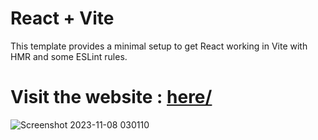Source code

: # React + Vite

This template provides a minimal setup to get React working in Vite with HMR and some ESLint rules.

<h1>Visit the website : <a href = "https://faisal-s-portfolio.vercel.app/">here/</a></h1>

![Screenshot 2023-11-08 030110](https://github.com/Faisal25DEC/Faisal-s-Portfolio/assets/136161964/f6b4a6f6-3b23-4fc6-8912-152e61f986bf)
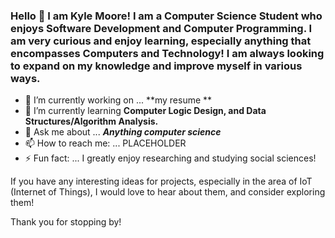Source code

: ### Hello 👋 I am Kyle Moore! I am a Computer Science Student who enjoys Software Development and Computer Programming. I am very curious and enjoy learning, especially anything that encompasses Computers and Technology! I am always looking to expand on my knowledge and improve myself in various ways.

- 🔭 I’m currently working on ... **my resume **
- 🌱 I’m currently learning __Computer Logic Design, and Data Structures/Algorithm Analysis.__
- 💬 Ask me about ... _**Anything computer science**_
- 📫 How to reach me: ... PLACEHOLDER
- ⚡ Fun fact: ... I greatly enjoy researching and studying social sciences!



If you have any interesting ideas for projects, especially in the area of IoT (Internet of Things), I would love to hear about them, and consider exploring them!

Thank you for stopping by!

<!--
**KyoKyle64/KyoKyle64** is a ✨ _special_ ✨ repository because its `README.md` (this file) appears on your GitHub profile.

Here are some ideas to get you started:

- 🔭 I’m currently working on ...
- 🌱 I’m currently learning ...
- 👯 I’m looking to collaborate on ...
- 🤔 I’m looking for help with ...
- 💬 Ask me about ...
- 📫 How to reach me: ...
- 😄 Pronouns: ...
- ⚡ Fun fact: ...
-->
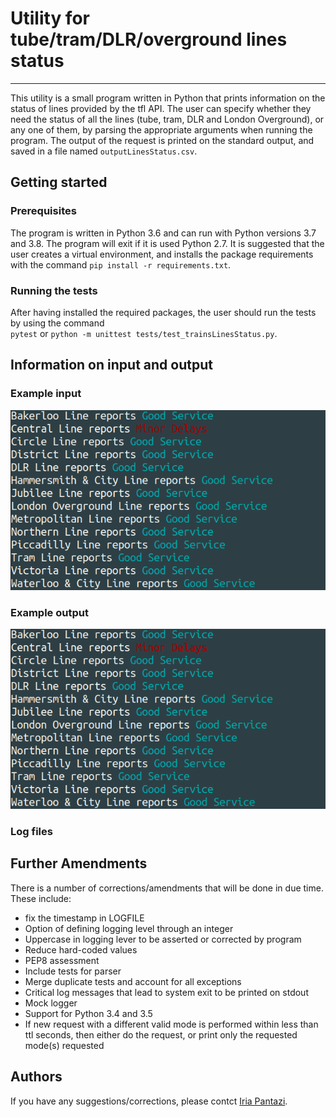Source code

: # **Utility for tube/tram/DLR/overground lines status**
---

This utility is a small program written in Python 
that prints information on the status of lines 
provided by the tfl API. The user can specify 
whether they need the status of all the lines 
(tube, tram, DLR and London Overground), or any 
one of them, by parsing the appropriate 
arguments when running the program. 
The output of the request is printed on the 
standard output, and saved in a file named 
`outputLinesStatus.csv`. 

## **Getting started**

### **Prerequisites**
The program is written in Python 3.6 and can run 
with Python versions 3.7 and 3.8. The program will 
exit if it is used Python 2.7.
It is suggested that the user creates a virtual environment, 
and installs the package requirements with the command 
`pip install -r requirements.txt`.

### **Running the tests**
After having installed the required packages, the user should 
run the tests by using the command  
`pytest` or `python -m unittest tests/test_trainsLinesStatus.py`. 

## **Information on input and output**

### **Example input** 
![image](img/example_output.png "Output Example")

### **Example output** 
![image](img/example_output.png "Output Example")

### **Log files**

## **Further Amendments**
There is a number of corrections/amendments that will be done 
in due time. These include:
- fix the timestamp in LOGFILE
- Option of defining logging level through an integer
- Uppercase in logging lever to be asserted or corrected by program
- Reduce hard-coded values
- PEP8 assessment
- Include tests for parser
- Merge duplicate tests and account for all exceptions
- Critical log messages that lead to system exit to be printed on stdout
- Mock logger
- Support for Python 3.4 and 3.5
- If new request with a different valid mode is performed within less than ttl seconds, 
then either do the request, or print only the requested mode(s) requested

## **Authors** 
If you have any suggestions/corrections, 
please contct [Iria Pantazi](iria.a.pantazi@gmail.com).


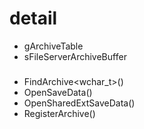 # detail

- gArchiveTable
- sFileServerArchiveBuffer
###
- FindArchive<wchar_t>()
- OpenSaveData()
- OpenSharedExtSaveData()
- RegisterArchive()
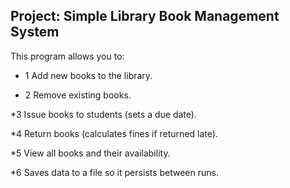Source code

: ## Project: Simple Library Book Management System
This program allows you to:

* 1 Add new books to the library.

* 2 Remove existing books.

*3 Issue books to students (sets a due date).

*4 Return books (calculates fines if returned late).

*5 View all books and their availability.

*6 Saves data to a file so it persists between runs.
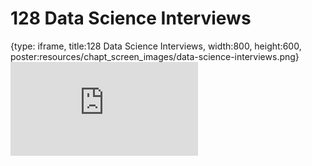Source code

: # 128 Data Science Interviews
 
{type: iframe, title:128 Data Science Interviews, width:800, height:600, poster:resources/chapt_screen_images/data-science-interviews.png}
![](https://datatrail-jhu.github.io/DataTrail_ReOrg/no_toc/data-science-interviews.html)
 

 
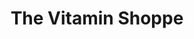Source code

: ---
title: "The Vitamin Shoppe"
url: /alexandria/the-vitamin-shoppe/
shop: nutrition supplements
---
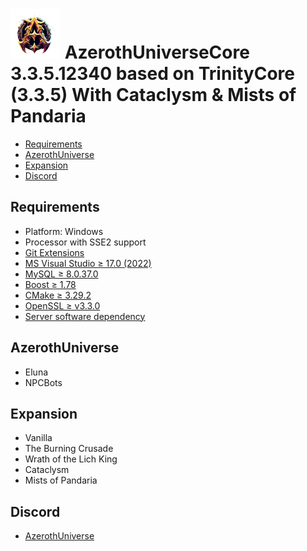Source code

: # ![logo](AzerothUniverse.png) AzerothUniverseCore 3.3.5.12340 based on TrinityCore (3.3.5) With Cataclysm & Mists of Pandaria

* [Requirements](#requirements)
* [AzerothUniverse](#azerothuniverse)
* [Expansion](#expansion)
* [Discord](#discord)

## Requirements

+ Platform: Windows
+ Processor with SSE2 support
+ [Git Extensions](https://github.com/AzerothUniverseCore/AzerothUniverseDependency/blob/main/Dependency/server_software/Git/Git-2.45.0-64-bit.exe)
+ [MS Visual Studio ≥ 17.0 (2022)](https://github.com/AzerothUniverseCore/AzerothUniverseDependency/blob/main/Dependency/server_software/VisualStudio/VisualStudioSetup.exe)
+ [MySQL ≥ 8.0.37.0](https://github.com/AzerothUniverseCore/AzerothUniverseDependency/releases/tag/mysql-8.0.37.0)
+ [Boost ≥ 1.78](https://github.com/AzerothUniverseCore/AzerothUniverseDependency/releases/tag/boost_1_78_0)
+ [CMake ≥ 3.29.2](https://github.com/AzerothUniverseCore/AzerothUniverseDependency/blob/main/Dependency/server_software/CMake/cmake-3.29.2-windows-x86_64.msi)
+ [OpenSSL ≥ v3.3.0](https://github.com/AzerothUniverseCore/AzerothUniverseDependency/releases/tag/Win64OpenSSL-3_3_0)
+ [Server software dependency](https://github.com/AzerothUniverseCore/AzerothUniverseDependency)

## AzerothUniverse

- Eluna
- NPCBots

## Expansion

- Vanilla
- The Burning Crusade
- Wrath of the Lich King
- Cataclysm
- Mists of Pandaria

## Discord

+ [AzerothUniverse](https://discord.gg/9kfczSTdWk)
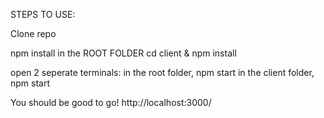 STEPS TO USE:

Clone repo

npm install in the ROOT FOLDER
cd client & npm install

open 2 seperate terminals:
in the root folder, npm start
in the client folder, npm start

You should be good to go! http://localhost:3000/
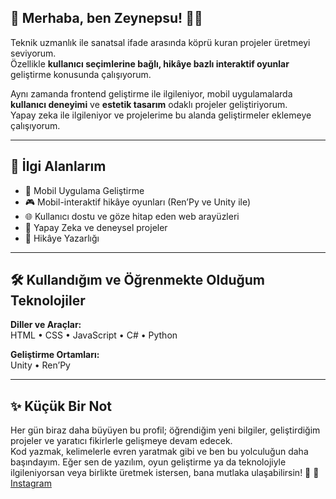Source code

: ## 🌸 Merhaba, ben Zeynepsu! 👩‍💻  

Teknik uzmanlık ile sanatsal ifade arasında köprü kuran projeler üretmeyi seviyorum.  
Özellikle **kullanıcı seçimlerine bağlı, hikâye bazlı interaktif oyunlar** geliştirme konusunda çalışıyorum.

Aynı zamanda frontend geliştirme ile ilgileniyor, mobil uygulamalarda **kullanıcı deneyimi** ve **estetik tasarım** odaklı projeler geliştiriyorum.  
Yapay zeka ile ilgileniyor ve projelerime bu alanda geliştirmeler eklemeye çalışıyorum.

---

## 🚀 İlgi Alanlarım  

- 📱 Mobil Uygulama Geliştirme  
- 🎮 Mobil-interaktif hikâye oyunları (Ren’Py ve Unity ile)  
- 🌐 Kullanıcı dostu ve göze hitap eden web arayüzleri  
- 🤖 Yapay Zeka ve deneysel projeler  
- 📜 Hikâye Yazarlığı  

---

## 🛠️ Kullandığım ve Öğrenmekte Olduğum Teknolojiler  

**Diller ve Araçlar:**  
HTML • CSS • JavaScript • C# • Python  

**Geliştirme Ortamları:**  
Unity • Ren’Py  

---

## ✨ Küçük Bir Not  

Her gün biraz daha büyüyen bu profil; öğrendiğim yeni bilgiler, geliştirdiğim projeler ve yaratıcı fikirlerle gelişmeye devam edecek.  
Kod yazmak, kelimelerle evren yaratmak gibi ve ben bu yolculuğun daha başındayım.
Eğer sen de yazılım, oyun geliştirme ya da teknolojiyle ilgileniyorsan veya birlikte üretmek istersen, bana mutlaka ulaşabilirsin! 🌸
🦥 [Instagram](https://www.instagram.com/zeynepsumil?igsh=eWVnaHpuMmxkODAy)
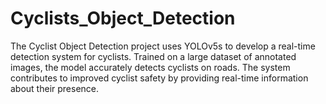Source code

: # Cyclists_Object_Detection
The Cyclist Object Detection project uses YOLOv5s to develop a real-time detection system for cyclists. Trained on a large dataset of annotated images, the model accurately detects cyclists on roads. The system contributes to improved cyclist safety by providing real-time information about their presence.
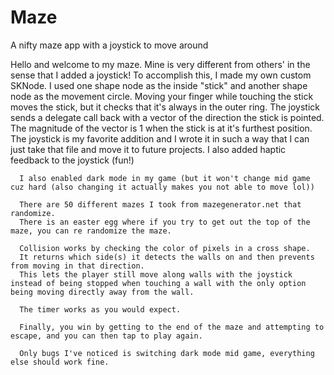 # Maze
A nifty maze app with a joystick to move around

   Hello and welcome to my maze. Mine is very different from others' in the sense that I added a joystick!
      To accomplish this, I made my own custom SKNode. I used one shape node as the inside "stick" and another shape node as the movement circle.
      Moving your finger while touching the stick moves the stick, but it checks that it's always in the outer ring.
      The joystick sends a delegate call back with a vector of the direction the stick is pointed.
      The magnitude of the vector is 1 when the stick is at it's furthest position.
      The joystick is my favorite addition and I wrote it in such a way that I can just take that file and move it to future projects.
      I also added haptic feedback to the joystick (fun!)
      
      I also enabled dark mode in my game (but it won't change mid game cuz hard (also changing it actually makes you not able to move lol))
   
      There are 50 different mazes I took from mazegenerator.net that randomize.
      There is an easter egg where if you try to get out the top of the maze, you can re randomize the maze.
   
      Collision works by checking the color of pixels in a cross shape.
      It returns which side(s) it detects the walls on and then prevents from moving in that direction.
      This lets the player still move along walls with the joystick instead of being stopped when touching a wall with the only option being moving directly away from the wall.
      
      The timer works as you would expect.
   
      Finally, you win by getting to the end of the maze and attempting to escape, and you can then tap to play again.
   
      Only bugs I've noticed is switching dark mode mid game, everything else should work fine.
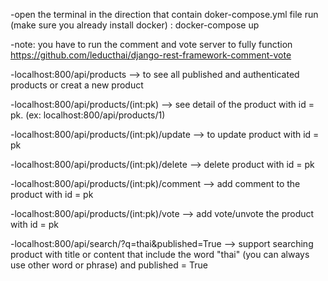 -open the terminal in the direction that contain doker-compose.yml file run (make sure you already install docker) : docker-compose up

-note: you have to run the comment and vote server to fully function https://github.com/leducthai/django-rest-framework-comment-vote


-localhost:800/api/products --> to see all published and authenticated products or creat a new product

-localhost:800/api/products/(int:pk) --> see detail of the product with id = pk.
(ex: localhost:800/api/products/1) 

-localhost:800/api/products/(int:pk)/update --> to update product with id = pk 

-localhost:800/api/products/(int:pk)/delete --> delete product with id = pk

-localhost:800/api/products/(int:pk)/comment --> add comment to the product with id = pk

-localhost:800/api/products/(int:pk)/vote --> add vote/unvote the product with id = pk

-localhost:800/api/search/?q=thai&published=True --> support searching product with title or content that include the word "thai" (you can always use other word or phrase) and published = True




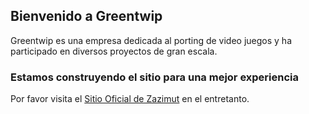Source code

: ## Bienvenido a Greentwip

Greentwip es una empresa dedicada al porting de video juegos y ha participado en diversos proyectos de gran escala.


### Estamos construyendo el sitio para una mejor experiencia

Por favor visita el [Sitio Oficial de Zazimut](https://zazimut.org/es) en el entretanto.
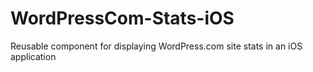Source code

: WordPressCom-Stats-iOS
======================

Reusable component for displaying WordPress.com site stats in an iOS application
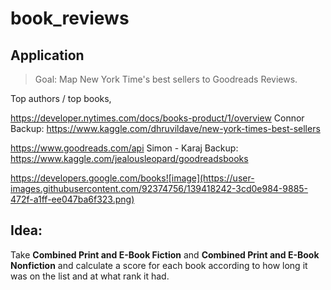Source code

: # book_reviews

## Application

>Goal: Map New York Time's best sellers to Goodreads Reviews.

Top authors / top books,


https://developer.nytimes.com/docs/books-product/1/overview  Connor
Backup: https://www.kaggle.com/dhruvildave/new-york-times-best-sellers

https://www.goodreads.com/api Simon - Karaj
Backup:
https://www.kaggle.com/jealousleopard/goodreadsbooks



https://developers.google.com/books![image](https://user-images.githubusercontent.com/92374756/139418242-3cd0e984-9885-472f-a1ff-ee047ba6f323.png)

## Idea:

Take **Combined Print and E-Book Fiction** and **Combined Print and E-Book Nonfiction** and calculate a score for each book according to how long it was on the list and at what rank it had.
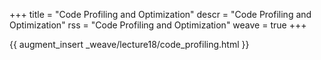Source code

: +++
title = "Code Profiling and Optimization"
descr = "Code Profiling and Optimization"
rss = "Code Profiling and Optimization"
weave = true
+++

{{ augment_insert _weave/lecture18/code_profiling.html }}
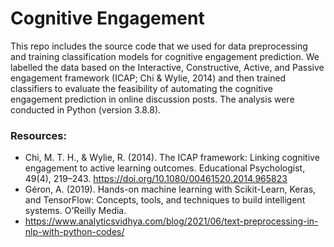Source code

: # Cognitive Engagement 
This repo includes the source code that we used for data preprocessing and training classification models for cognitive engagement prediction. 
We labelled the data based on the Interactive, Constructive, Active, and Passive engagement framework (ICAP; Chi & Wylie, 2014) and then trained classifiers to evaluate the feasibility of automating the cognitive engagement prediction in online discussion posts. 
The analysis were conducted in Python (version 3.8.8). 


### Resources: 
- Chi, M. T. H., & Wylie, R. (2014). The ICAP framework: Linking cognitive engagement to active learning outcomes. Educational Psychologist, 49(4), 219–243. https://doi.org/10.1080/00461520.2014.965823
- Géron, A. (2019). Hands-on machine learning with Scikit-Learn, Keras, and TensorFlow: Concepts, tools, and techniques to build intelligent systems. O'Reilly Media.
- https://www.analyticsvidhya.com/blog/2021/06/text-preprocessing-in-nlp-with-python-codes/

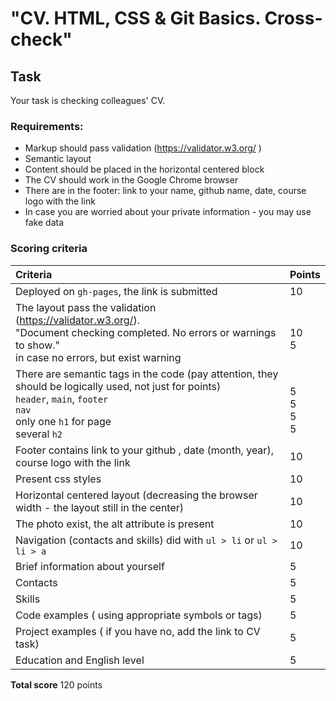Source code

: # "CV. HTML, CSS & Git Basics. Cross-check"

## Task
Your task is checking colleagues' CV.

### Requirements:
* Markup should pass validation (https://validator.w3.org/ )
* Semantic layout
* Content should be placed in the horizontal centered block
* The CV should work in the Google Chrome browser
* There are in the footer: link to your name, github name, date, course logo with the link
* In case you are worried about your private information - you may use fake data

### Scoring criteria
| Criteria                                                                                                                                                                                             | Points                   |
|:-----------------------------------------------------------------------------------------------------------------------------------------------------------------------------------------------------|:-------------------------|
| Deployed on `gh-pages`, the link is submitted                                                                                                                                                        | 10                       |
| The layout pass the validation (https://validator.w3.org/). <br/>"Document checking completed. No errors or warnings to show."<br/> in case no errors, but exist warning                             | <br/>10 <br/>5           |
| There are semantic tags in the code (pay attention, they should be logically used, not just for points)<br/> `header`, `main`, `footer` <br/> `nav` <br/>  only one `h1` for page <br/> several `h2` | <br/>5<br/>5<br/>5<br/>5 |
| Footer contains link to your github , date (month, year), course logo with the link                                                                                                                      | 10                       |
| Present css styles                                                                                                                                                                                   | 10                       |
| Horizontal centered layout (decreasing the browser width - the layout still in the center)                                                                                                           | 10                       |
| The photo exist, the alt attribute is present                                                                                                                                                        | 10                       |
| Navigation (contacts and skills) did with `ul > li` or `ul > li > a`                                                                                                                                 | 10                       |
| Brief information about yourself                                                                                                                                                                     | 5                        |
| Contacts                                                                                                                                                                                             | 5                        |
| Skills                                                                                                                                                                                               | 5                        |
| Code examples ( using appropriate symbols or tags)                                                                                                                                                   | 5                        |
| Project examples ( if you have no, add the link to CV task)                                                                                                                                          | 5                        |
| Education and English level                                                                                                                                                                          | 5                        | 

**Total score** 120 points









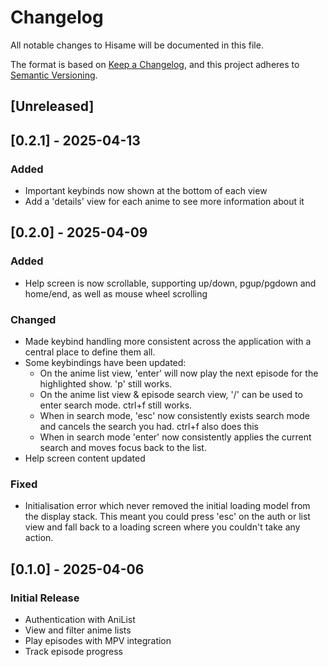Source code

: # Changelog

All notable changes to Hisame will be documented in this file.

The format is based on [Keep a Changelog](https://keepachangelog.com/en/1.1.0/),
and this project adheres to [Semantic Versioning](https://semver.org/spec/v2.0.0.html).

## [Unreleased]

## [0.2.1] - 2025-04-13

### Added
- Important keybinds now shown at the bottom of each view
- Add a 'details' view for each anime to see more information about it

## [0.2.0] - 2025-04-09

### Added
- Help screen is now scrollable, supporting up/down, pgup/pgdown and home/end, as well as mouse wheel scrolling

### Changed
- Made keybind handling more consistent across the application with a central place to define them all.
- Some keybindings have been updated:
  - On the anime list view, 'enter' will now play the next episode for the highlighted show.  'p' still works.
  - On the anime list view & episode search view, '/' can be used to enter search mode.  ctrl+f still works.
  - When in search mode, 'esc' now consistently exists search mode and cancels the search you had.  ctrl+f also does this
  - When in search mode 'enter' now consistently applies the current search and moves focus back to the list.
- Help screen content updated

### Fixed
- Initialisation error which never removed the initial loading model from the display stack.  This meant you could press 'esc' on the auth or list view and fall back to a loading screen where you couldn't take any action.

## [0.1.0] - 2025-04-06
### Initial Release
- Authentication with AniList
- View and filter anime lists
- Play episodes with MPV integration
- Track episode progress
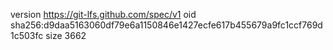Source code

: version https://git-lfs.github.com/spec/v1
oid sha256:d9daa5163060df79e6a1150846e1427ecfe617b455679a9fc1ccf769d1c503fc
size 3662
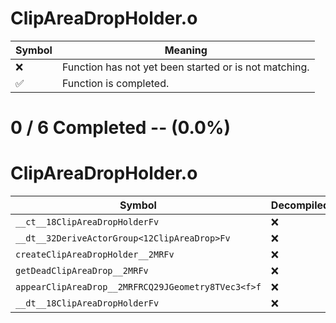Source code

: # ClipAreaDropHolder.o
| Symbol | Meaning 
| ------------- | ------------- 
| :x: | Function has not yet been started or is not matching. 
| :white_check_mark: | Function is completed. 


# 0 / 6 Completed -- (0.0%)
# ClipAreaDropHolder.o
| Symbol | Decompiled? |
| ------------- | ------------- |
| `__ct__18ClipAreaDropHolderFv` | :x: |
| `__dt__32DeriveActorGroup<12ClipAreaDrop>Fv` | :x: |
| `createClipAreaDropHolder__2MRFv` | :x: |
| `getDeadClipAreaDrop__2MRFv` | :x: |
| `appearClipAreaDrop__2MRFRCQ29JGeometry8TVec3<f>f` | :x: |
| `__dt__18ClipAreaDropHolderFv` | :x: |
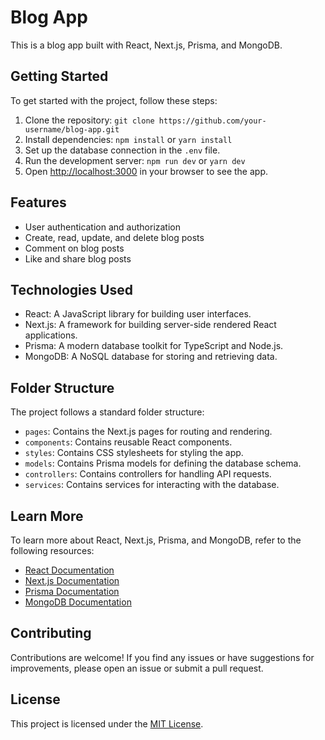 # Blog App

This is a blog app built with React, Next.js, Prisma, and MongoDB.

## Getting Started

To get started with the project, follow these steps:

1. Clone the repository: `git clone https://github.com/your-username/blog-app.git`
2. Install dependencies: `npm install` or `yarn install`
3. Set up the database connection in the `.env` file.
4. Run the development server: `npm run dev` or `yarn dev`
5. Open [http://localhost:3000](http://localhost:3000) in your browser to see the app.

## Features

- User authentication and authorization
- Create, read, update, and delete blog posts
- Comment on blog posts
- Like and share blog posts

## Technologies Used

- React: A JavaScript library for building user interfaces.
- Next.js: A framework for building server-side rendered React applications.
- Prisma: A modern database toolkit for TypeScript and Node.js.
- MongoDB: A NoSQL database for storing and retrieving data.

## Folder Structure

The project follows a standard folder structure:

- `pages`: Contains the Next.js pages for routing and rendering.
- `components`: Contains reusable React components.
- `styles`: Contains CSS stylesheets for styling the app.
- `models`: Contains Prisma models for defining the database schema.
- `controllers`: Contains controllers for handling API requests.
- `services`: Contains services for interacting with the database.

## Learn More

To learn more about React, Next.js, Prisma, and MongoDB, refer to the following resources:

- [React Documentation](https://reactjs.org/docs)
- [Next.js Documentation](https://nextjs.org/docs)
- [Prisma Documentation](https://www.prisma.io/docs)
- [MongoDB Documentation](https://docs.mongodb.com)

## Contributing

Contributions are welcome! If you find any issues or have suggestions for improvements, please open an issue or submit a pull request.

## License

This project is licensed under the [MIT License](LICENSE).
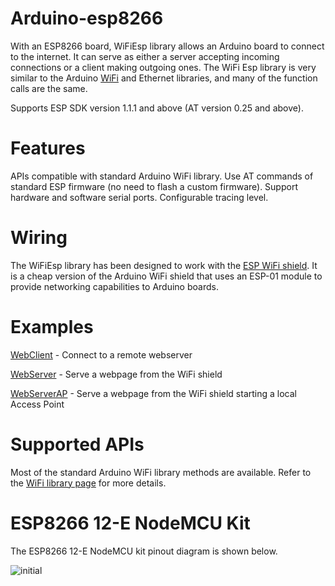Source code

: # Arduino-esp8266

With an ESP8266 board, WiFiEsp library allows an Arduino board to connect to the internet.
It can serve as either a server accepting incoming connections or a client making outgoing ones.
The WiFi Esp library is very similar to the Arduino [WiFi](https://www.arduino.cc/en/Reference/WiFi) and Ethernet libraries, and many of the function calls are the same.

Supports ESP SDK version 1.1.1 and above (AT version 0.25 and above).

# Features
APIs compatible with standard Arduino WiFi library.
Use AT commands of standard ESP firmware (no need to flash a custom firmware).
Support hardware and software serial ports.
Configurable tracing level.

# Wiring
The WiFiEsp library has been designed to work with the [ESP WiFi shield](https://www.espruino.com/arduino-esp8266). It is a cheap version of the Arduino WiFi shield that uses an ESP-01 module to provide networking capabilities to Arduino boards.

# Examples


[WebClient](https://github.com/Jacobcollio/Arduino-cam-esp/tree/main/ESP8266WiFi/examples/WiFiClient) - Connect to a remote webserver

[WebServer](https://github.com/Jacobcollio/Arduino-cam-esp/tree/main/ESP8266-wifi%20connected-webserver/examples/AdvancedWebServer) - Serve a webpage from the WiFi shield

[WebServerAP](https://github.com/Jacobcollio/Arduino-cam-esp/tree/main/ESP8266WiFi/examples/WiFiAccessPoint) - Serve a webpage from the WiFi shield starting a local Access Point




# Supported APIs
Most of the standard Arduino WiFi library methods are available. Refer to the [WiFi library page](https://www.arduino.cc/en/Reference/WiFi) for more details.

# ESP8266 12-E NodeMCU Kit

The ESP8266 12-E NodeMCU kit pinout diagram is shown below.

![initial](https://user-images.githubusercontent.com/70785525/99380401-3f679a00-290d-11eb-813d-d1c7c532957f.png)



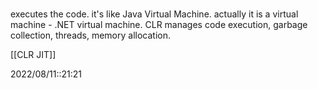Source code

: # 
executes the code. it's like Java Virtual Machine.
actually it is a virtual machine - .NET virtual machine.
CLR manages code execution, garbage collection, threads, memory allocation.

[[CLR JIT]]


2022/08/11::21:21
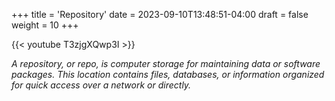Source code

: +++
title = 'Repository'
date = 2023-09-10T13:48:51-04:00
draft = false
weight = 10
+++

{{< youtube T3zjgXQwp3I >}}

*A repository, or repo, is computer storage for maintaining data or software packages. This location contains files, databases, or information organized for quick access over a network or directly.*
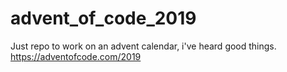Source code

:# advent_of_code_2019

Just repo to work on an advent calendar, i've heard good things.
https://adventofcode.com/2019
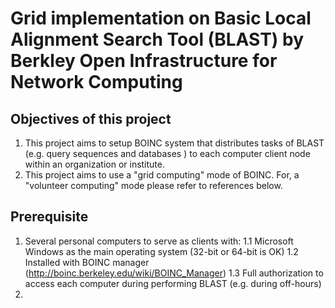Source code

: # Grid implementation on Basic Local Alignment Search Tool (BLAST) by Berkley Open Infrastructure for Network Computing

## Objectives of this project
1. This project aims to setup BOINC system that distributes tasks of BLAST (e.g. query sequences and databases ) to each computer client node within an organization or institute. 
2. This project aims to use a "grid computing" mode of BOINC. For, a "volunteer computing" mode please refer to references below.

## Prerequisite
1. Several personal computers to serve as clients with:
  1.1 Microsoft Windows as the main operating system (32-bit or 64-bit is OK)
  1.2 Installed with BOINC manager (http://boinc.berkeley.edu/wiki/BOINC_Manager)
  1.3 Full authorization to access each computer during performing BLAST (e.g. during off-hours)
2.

========================================

* **WORK TO BE COMPLETED**
Looking at the data above, count the lines that contain the string "Yapay" and give only the count.

* **COMPLETED EXERCISE**
2